Si en el Pacífico la situación podía interpretarse como si correspondiera a un momento de juego en tablas, en África el Eje obtuvo victorias pero, como no fueron resolutivas, en la práctica acabaron por ser engañosas.

Mientras las circunstancias bélicas en frentes tan distantes como los que han sido mencionados empezaban a proporcionar la impresión de que se había llegado a un equilibrio entre los contendientes, tenían lugar también semanas decisivas en la guerra marítima, cuyo desenlace definitivo se produjo ya bien entrado el año 1943. La guerra en el mar juega un papel decisivo en el frente del Pacífico y por eso ha sido necesario tratar de ella en su momento, pero, además, constituye el telón de fondo para explicar muchos de los acontecimientos bélicos producidos en tierra.

El caso de Japón prueba hasta qué punto la guerra submarina podía haber sido efectiva para estrangular la comunicación entre los dos lados del Atlántico.
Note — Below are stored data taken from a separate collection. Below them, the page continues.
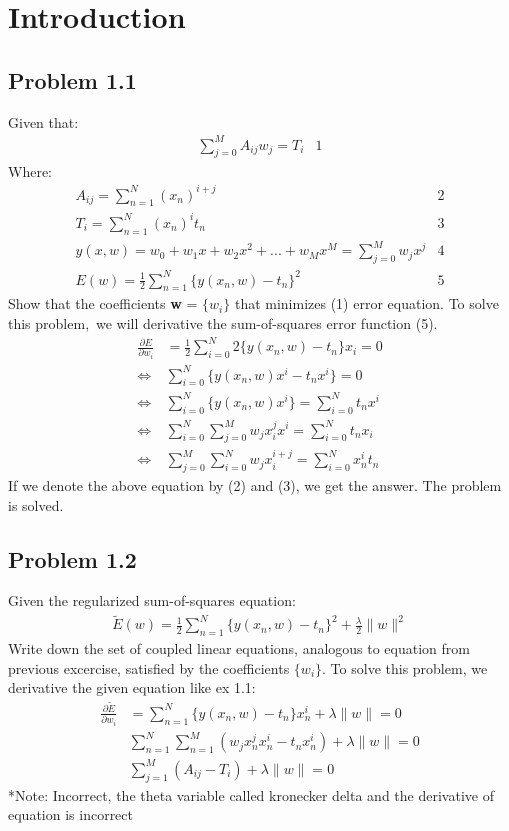 \documentclass[12pt]{article}
\begin{document}
    \section{Introduction}
    \subsection*{Problem 1.1}
    Given that:
    \begin{align}
        \sum^M_{j = 0}A_{ij}w_j = T_i & \text{1}
    \end{align}
    Where:
    \begin{align*}
        A_{ij} = \sum^N_{n = 1}(x_n)^{i+j} &\text{2}\\
        T_i = \sum^N_{n = 1}(x_n)^it_n & \text{3}\\
        y(x,w) = w_0 + w_1x + w_2x^2 + ... + w_Mx^M = \sum^M_{j = 0}w_jx^j & \text{4}\\
        E(w) = \frac{1}{2}\sum^N_{n = 1}\{y(x_n,w) - t_n\}^2 & \text{5}
    \end{align*}
    Show that the coefficients \textbf{w} = $\{w_i\}$ that minimizes (1) error equation. To solve this problem,\
    we will derivative the sum-of-squares error function (5).
    \begin{align*}
        \frac{\partial E}{\partial w_i} & = \frac{1}{2}\sum^N_{i = 0}2\{y(x_n,w)-t_n\}x_i = 0\\
        \iff & \sum^N_{i = 0}\{y(x_n,w)x^i - t_nx^i\} = 0 \\
        \iff & \sum^N_{i = 0}\{y(x_n,w)x^i\} = \sum^N_{i = 0}t_nx^i \\
        \iff & \sum^N_{i = 0}\sum^M_{j = 0}w_jx_i^jx^i = \sum^N_{i = 0}t_nx_i \\
        \iff & \sum^M_{j = 0}\sum^N_{i = 0}w_jx_i^{i+j} = \sum^N_{i = 0}x_n^it_n
    \end{align*}
    If we denote the above equation by (2) and (3), we get the answer. The problem is solved.
    
    \subsection*{Problem 1.2}
    Given the regularized sum-of-squares equation:
    \begin{align}
        \tilde{E}(w) = \frac{1}{2}\sum^N_{n = 1}\{y(x_n,w)-t_n\}^2 + \frac{\lambda}{2}\|w\|^2
    \end{align}
    Write down the set of coupled linear equations, analogous to equation from previous excercise, satisfied by the coefficients $\{w_i\}$.
    To solve this problem, we derivative the given equation like ex 1.1:
    \begin{align*}
        \frac{\partial \tilde{E}}{\partial w_i} & = \sum^{N}_{n = 1}\{y(x_n,w) - t_n\}x_n^i + \lambda\|w\| = 0 \\
        & \sum^N_{n = 1}\sum^{M}_{n = 1}(w_jx_n^jx_n^i - t_nx_n^i) + \lambda\|w\| = 0 \\
        & \sum^M_{j = 1}(A_{ij} - T_i) + \lambda\|w\| = 0
    \end{align*}
    *Note: Incorrect, the theta variable called kronecker delta and the derivative of equation is incorrect
\end{document}
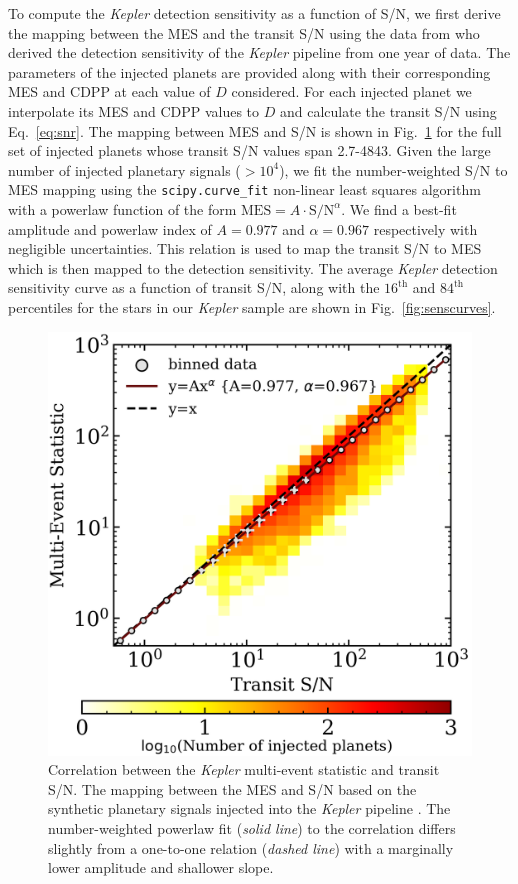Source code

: \documentclass[twocolumn]{emulateapj}
\newcommand{\kepler}[1]{\emph{Kepler}#1}
\begin{document}
To compute the \kepler{} detection sensitivity as a function of S/N, we first
derive the mapping between the MES and the transit S/N using the data from \cite{christiansen15} who
derived the detection sensitivity of the \kepler{} pipeline from one year of data. 
The parameters of the injected planets are provided along with their corresponding MES and CDPP at each value of
$D$ considered. For each injected planet we interpolate its MES and CDPP values to $D$ and calculate
the transit S/N using Eq.~\ref{eq:snr}. The mapping between MES and S/N is shown in Fig.~\ref{fig:messnr}
for the full set of injected planets whose transit S/N values span 2.7-4843. Given the large number of injected planetary
signals ($>10^4$), we fit the number-weighted S/N to MES mapping using the \texttt{scipy.curve\_fit} non-linear least
squares algorithm with a powerlaw function of the form $\text{MES} = A\cdot \text{S/N}^{\alpha}$. We find a best-fit
amplitude and powerlaw index of $A=0.977$ and $\alpha=0.967$ respectively with negligible uncertainties.
This relation is used to map the transit S/N to MES
which is then mapped to the detection sensitivity. The average \kepler{} detection sensitivity curve as a function of
transit S/N, along with the $16^{\text{th}}$ and $84^{\text{th}}$ percentiles for the stars in our \kepler{} sample
are shown in Fig.~\ref{fig:senscurves}.


\begin{figure}
  \centering
  \includegraphics[width=0.98\hsize]{figures/MES_SNR.png}
  \caption{Correlation between the \kepler{} multi-event statistic and transit S/N. The mapping between the MES and
    S/N based on the synthetic planetary signals injected into the \kepler{} pipeline \citep{christiansen15}.
    The number-weighted powerlaw fit (\emph{solid line}) to the correlation differs slightly from a one-to-one relation
    (\emph{dashed line}) with a marginally lower amplitude and shallower slope.}  
  \label{fig:messnr}
\end{figure}
\end{document}
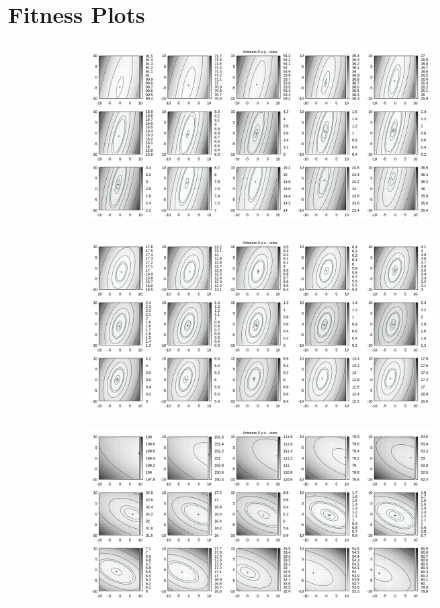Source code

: \begin{appendix}
\chapter{Fitness Plots}
\label{app:fitness:plots1}
\newpage
\begin{figure}[!ht]
	\centering
	\begin{subfigure}[t]{0.3\textwidth}
	     \centering
	     \includegraphics[width=\textwidth]{img/fitness/xy/a0.png}
	\end{subfigure}
	\begin{subfigure}[t]{0.3\textwidth}
		\centering
	     \includegraphics[width=\textwidth]{img/fitness/xz/a0.png}
	\end{subfigure}
	\begin{subfigure}[t]{0.3\textwidth}
			\centering
	   \includegraphics[width=\textwidth]{img/fitness/yz/a0.png}

\end{subfigure}
\end{figure}
\end{appendix}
En este caso, el escaso tonelaje de la Marina mercante y la imposibilidad para reponerlo se unieron a la falta de organización de convoyes y a la eficacia de los submarinos norteamericanos. De poco les sirvió a los japoneses haber conquistado las materias primas que necesitaban si no podían transportarlas. Al final de la guerra, más de cuatro millones de soldados japoneses permanecían aislados por vía marítima y sin haber entrado en combate contra el adversario. Los norteamericanos no sólo hundieron gran parte de la Flota mercante japonesa, sino también alguno de sus barcos mayores, incluidos los portaaviones. Los japoneses, en cambio, dedicaron sus submarinos a una función tan incongruente como la de actuar como modestos barcos de aprovisionamiento de las guarniciones aisladas en las islas del Pacífico.